» **Task brief**: Could you return each line of the material that has "thanks" in it?

» **Exercise data**:
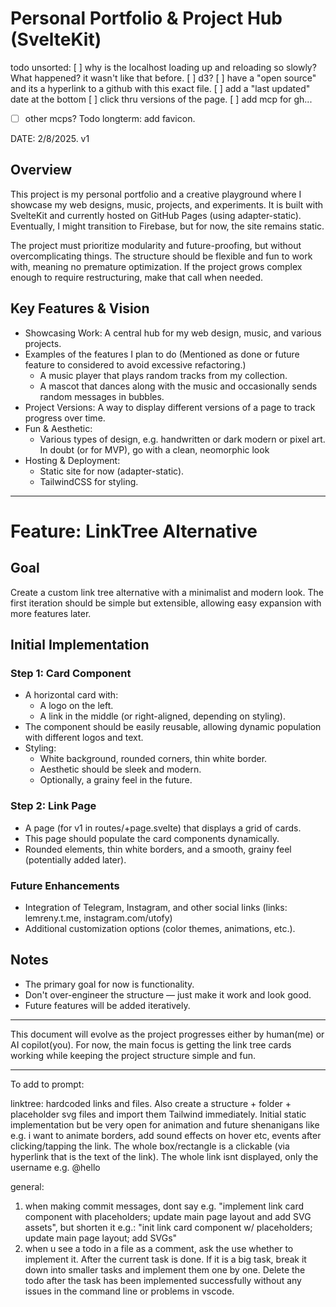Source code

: # Personal Portfolio & Project Hub (SvelteKit)

todo unsorted:
[ ] why is the localhost loading up and reloading so slowly? What happened? it wasn't like that before.
[ ] d3?
[ ] have a "open source" and its a hyperlink to a github with this exact file.
[ ] add a "last updated" date at the bottom
[ ] click thru versions of the page.
[ ] add mcp for gh...

- [ ] other mcps?
      Todo longterm: add favicon.

DATE: 2/8/2025. v1

## Overview

This project is my personal portfolio and a creative playground where I showcase my web designs, music, projects, and experiments. It is built with SvelteKit and currently hosted on GitHub Pages (using adapter-static). Eventually, I might transition to Firebase, but for now, the site remains static.

The project must prioritize modularity and future-proofing, but without overcomplicating things. The structure should be flexible and fun to work with, meaning no premature optimization. If the project grows complex enough to require restructuring, make that call when needed.

## Key Features & Vision

- Showcasing Work: A central hub for my web design, music, and various projects.
- Examples of the features I plan to do (Mentioned as done or future feature to considered to avoid excessive refactoring.)
  - A music player that plays random tracks from my collection.
  - A mascot that dances along with the music and occasionally sends random messages in bubbles.
- Project Versions: A way to display different versions of a page to track progress over time.
- Fun & Aesthetic:
  - Various types of design, e.g. handwritten or dark modern or pixel art. In doubt (or for MVP), go with a clean, neomorphic look
- Hosting & Deployment:
  - Static site for now (adapter-static).
  - TailwindCSS for styling.

---

# Feature: LinkTree Alternative

## Goal

Create a custom link tree alternative with a minimalist and modern look. The first iteration should be simple but extensible, allowing easy expansion with more features later.

## Initial Implementation

### Step 1: Card Component

- A horizontal card with:
  - A logo on the left.
  - A link in the middle (or right-aligned, depending on styling).
- The component should be easily reusable, allowing dynamic population with different logos and text.
- Styling:
  - White background, rounded corners, thin white border.
  - Aesthetic should be sleek and modern.
  - Optionally, a grainy feel in the future.

### Step 2: Link Page

- A page (for v1 in routes/+page.svelte) that displays a grid of cards.
- This page should populate the card components dynamically.
- Rounded elements, thin white borders, and a smooth, grainy feel (potentially added later).

### Future Enhancements

- Integration of Telegram, Instagram, and other social links (links: lemreny.t.me, instagram.com/utofy)
- Additional customization options (color themes, animations, etc.).

## Notes

- The primary goal for now is functionality.
- Don't over-engineer the structure — just make it work and look good.
- Future features will be added iteratively.

---

This document will evolve as the project progresses either by human(me) or AI copilot(you). For now, the main focus is getting the link tree cards working while keeping the project structure simple and fun.

---

To add to prompt:

linktree:
hardcoded links and files. Also create a structure + folder + placeholder svg files and import them
Tailwind immediately. Initial static implementation but be very open for animation and future shenanigans like e.g. i want to animate borders, add sound effects on hover etc, events after clicking/tapping the link. The whole box/rectangle is a clickable (via hyperlink that is the text of the link). The whole link isnt displayed, only the username e.g. @hello

general:

1. when making commit messages, dont say e.g. "implement link card component with placeholders; update main page layout and add SVG assets", but shorten it e.g.: "init link card component w/ placeholders; update main page layout; add SVGs"
2. when u see a todo in a file as a comment, ask the use whether to implement it. After the current task is done. If it is a big task, break it down into smaller tasks and implement them one by one. Delete the todo after the task has been implemented successfully without any issues in the command line or problems in vscode.
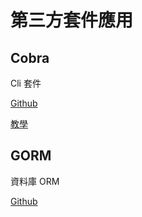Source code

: # 第三方套件應用

## Cobra

Cli 套件

[Github](https://github.com/spf13/cobra)

[教學](Cobra.md)

## GORM

資料庫 ORM

[Github](https://github.com/jinzhu/gorm)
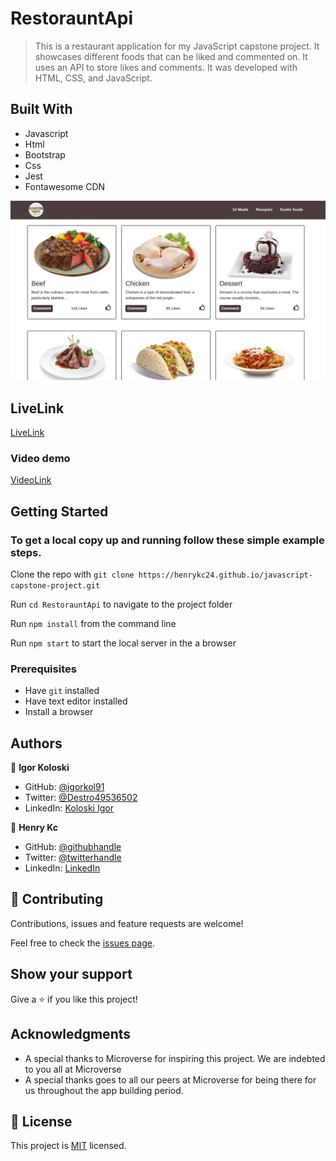 # RestorauntApi

> This is a restaurant application for my JavaScript capstone project. It showcases different foods that can be liked and commented on. It uses an API to store likes and comments. It was developed with HTML, CSS, and JavaScript.

## Built With

- Javascript
- Html
- Bootstrap
- Css
- Jest
- Fontawesome CDN

![screenshot](./src/assets/app_screenshot.png)
## LiveLink
[LiveLink](https://henrykc24.github.io/javascript-capstone-project/dist/)

### Video demo
[VideoLink](https://drive.google.com/file/d/1ybLtxSC8SSCKpcN_FPnQ1OX328fvCrCK/view?usp=sharing)


## Getting Started


### To get a local copy up and running follow these simple example steps.

Clone the repo with `git clone https://henrykc24.github.io/javascript-capstone-project.git`

Run `cd RestorauntApi` to navigate to the project folder

Run `npm install` from the command line

Run `npm start` to start the local server in the a browser

### Prerequisites

- Have `git` installed
- Have text editor installed
- Install a browser

## Authors

👤 **Igor Koloski**  

- GitHub: [@igorkol91](https://github.com/igorkol91)
- Twitter: [@Destro49536502](https://twitter.com/Destro49536502)
- LinkedIn: [Koloski Igor](https://www.linkedin.com/in/igor-koloski-a754aa208/)


👤 **Henry Kc**

- GitHub: [@githubhandle](https://github.com/henrykc24)
- Twitter: [@twitterhandle](https://twitter.com/henrykc24)
- LinkedIn: [LinkedIn](https://linkedin.com/in/henry-kc)

## 🤝 Contributing

Contributions, issues and feature requests are welcome!

Feel free to check the [issues page](https://henrykc24.github.io/javascript-capstone-project/issues).

## Show your support

Give a ⭐️ if you like this project!

## Acknowledgments
- A special thanks to Microverse for inspiring this project. We are indebted to you all at Microverse
- A special thanks goes to all our peers at Microverse for being there for us throughout the app building period.

## 📝 License

This project is [MIT](./LICENSE) licensed.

» **Result of this exercise**:
- A special thanks to Microverse for inspiring this project. We are indebted to you all at Microverse
- A special thanks goes to all our peers at Microverse for being there for us throughout the app building period.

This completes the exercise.